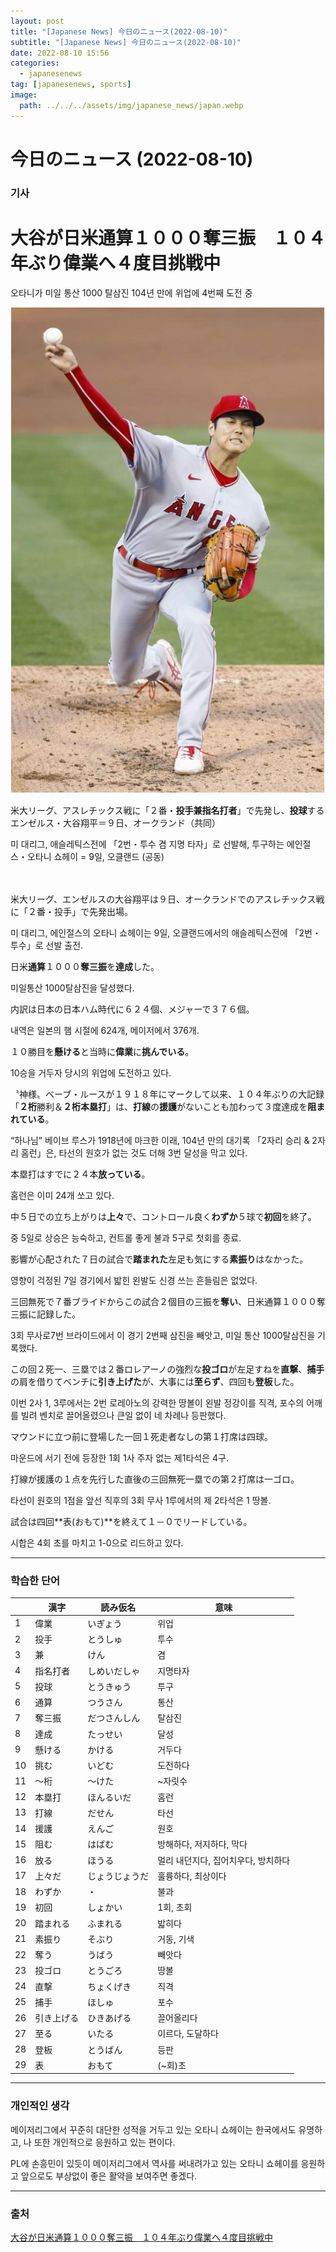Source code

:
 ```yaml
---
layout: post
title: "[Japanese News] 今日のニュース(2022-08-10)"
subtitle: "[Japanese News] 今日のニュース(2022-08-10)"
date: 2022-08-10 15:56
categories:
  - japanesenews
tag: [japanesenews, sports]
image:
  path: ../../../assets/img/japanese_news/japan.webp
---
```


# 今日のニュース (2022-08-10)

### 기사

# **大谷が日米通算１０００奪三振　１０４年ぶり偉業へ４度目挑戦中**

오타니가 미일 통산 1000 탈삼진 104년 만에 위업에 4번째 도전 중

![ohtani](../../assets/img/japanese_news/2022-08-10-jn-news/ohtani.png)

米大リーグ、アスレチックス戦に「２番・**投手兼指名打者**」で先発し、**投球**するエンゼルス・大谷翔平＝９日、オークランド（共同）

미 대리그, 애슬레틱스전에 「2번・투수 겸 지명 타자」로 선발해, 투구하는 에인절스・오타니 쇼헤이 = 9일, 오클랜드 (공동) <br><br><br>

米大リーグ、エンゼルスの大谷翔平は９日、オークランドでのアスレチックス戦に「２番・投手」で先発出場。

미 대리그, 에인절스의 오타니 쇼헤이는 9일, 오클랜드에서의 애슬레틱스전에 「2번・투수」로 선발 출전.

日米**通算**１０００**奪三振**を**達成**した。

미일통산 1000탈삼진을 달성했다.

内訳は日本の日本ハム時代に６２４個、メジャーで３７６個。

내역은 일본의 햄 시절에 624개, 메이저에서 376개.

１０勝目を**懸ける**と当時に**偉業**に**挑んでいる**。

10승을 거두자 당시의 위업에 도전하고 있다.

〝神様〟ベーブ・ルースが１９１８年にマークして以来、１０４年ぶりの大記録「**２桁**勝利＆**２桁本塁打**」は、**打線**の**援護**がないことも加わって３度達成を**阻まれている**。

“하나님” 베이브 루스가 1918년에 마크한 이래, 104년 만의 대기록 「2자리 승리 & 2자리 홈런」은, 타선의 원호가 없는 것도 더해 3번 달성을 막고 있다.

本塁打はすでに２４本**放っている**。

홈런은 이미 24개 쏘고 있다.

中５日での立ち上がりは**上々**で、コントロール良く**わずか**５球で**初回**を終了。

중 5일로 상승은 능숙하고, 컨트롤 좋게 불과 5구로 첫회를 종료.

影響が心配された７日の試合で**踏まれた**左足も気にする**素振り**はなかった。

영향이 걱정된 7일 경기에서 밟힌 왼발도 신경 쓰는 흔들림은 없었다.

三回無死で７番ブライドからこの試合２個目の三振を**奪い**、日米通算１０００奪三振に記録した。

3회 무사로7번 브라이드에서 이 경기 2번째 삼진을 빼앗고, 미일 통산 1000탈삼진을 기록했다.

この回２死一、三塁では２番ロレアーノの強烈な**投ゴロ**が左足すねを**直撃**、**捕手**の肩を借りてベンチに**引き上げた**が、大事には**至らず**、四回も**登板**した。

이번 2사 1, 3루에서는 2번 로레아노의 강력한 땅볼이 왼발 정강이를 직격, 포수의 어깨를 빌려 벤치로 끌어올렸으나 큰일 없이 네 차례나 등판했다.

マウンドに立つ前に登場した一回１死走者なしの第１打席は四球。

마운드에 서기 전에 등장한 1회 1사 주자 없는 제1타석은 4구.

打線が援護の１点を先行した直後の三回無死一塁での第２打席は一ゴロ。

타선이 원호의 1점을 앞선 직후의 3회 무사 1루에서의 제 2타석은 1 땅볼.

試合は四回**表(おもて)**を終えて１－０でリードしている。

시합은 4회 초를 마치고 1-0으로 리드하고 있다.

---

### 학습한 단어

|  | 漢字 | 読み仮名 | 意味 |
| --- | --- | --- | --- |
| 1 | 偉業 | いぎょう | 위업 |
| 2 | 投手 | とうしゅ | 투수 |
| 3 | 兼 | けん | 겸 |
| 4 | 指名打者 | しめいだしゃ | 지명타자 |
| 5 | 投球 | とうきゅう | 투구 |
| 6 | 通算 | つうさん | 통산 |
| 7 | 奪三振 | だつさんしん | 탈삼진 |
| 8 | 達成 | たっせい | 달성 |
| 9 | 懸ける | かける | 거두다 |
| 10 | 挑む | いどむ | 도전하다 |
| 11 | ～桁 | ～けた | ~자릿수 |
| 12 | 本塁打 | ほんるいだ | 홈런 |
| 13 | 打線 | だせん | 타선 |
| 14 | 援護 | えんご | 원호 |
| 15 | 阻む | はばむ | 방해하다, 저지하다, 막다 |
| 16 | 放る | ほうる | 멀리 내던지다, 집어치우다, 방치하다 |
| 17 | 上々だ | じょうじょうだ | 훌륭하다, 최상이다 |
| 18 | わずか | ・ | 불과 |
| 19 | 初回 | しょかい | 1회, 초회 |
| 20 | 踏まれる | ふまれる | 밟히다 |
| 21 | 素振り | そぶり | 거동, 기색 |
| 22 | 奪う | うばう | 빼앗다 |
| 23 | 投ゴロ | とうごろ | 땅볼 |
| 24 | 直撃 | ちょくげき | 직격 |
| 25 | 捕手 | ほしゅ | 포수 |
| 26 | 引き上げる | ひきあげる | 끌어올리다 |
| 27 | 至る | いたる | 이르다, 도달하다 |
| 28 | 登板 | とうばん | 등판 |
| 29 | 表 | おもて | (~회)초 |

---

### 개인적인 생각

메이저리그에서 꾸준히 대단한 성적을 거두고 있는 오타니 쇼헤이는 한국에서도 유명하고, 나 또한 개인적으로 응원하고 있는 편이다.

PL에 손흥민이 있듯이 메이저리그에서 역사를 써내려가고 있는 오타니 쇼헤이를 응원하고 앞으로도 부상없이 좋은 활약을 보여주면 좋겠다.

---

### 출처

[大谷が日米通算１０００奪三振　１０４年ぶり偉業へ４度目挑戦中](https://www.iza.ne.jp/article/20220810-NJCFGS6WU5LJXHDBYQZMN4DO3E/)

- - - - - - -

**What you are asked to do**
Your answer should be a single number: the tally of lines in the entries that include the word "애슬레틱스전에".

**Task answer**
2